- Nickname(s): Vijayanagar & Veerana
- Virana Location in Jalore, Rajasthan, India Virana Virana (India)
- Coordinates: 25°19′59″N 72°22′01″E﻿ / ﻿25.333°N 72.367°E
- Country: India
- State: Rajasthan
- District: Jalor

Government
- • Type: Sayla Municipality
- • Body: Sayla Municipality
- Elevation: 117 m (384 ft)

Population (2011)
- • Total: 11,000

Languages
- Time zone: UTC+5:30 (IST)
- PIN: 343022
- Telephone code: 02977
- ISO 3166 code: RJ-IN
- Vehicle registration: RJ-16
- Sex ratio: 934 ♂/♀

= Virana =

Virana (also known as Veerana) is a village in Sayala Municipality located in Jalor district, Rajasthan, India.

==Demographics==
As of 2011, the population of Virana is 2,447.

==Transport==
=== Air ===
The nearest airport to Virana is Jodhpur Airport, located about 150 km away. Jodhpur Airport (IATA: JDH, ICAO: VIJO) has direct flights to Mumbai, Ahmedabad, Delhi, Indore, and Jaipur.
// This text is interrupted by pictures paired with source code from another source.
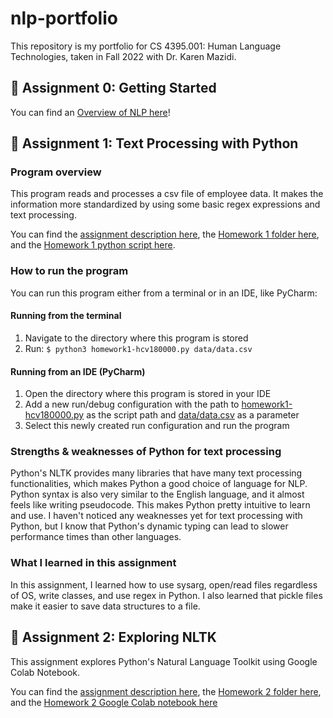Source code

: # nlp-portfolio
This repository is my portfolio for CS 4395.001: Human Language Technologies, taken in Fall 2022 with Dr. Karen Mazidi.

## :seedling: Assignment 0: Getting Started
You can find an [Overview of NLP here](Overview-Of-NLP.pdf)! 

## :speech_balloon: Assignment 1: Text Processing with Python
### Program overview
This program reads and processes a csv file of employee data. It makes the information more standardized by using
some basic regex expressions and text processing.  
  
You can find the [assignment description here](Homework1/portfolio-component-1-instructions.pdf), the
[Homework 1 folder here](Homework1), and the [Homework 1 python script here](Homework1/homework1-hcv180000.py).
### How to run the program
You can run this program either from a terminal or in an IDE, like PyCharm:
#### Running from the terminal
1. Navigate to the directory where this program is stored
2. Run: `$ python3 homework1-hcv180000.py data/data.csv`
#### Running from an IDE (PyCharm)
1. Open the directory where this program is stored in your IDE
2. Add a new run/debug configuration with the path to [homework1-hcv180000.py](Homework1/homework1-hcv180000.py) as 
the script path and [data/data.csv](Homework1/data/data.csv) as a parameter
3. Select this newly created run configuration and run the program
### Strengths & weaknesses of Python for text processing
Python's NLTK provides many libraries that have many text processing functionalities, which makes Python a good choice
of language for NLP. Python syntax is also very similar to the English language, and it almost feels like writing
pseudocode. This makes Python pretty intuitive to learn and use. I haven't noticed any weaknesses yet for text 
processing with Python, but I know that Python's dynamic typing can lead to slower performance times than other
languages.
### What I learned in this assignment
In this assignment, I learned how to use sysarg, open/read files regardless of OS, write classes, and use regex in
Python. I also learned that pickle files make it easier to save data structures to a file.  
  
## :telescope: Assignment 2: Exploring NLTK
This assignment explores Python's Natural Language Toolkit using Google Colab Notebook.  
  
You can find the [assignment description here](Homework2/portfolio-component2-instructions.pdf), the [Homework 2 folder here](Homework2), and the [Homework 2 Google Colab notebook here](Homework2/cs4395_001_assignment2_hcv180000.ipynb)
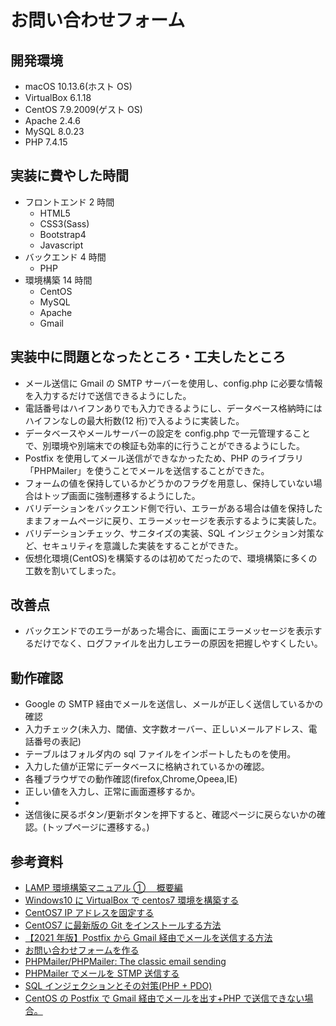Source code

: # お問い合わせフォーム

## 開発環境

- macOS 10.13.6(ホスト OS)
- VirtualBox 6.1.18
- CentOS 7.9.2009(ゲスト OS)
- Apache 2.4.6
- MySQL 8.0.23
- PHP 7.4.15

## 実装に費やした時間

- フロントエンド 2 時間
  - HTML5
  - CSS3(Sass)
  - Bootstrap4
  - Javascript
- バックエンド 4 時間
  - PHP
- 環境構築 14 時間
  - CentOS
  - MySQL
  - Apache
  - Gmail

## 実装中に問題となったところ・工夫したところ

- メール送信に Gmail の SMTP サーバーを使用し、config.php に必要な情報を入力するだけで送信できるようにした。
- 電話番号はハイフンありでも入力できるようにし、データベース格納時にはハイフンなしの最大桁数(12 桁)で入るように実装した。
- データベースやメールサーバーの設定を config.php で一元管理することで、別環境や別端末での検証も効率的に行うことができるようにした。
- Postfix を使用してメール送信ができなかったため、PHP のライブラリ「PHPMailer」を使うことでメールを送信することができた。
- フォームの値を保持しているかどうかのフラグを用意し、保持していない場合はトップ画面に強制遷移するようにした。
- バリデーションをバックエンド側で行い、エラーがある場合は値を保持したままフォームページに戻り、エラーメッセージを表示するように実装した。
- バリデーションチェック、サニタイズの実装、SQL インジェクション対策など、セキュリティを意識した実装をすることができた。
- 仮想化環境(CentOS)を構築するのは初めてだったので、環境構築に多くの工数を割いてしまった。

## 改善点

- バックエンドでのエラーがあった場合に、画面にエラーメッセージを表示するだけでなく、ログファイルを出力しエラーの原因を把握しやすくしたい。

## 動作確認

- Google の SMTP 経由でメールを送信し、メールが正しく送信しているかの確認
- 入力チェック(未入力、閾値、文字数オーバー、正しいメールアドレス、電話番号の表記)
- テーブルはフォルダ内の sql ファイルをインポートしたものを使用。
- 入力した値が正常にデータベースに格納されているかの確認。
- 各種ブラウザでの動作確認(firefox,Chrome,Opeea,IE)
- 正しい値を入力し、正常に画面遷移するか。
-
- 送信後に戻るボタン/更新ボタンを押下すると、確認ページに戻らないかの確認。(トップページに遷移する。)

## 参考資料

- [LAMP 環境構築マニュアル ① 　概要編](https://pointsandlines.jp/server-infra/lamp-overview)
- [Windows10 に VirtualBox で centos7 環境を構築する](https://qiita.com/apricotcomic/items/035dc1c0c7ad08054495)
- [CentOS7 IP アドレスを固定する](https://qiita.com/miriwo/items/5791f552055fda573cf3)
- [CentOS7 に最新版の Git をインストールする方法](https://qiita.com/tomy0610/items/66e292f80aa1adc1161d)
- [【2021 年版】Postfix から Gmail 経由でメールを送信する方法](https://codeforfun.jp/how-to-send-email-with-postfix-and-gmail/)
- [お問い合わせフォームを作る](https://gray-code.com/php/make-the-form-introduction/)
- [PHPMailer/PHPMailer: The classic email sending](https://github.com/PHPMailer/PHPMailer)
- [PHPMailer でメールを STMP 送信する](https://qiita.com/e__ri/items/857b12e73080019e00b5)
- [SQL インジェクションとその対策(PHP + PDO)](https://qiita.com/kurodenwa/items/8807e79515c0e2b4dad9)
- [CentOS の Postfix で Gmail 経由でメールを出す+PHP で送信できない場合。](https://www.ituki-yu2.net/entry/20140805/1407247229)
The second-nearest airport is Sardar Vallabhbhai Patel International Airport, approximately 315 km from Virana. This airport offers flights to destinations such as Mumbai, Hubballi, Bangalore, Chennai, and Hyderabad.

=== Bus ===
The town is well connected through direct bus routes to destinations such as Sayala, Jalore, Bhinmal, Raniwara, Sanchore, Mehsana, and Ahmedabad, among others.

The SRS AC Volvo Multiaxle Bus operates daily from Jalore to Bangalore via Hubli.

=== Train ===
The closest rail connection to Virana is Jalore Railway Station, located about 35 km away on the Bhinmal-Jalore rail route. Passenger trains connecting Palanpur and Samdari pass through this station.

Falna Railway Station, approximately 105 km from Virana, serves as the second closest station.

=== Petrol Pump ===
Virana has its own petrol pump, operated by Indian Oil, located on Jalore Road, 1.5 km from the town.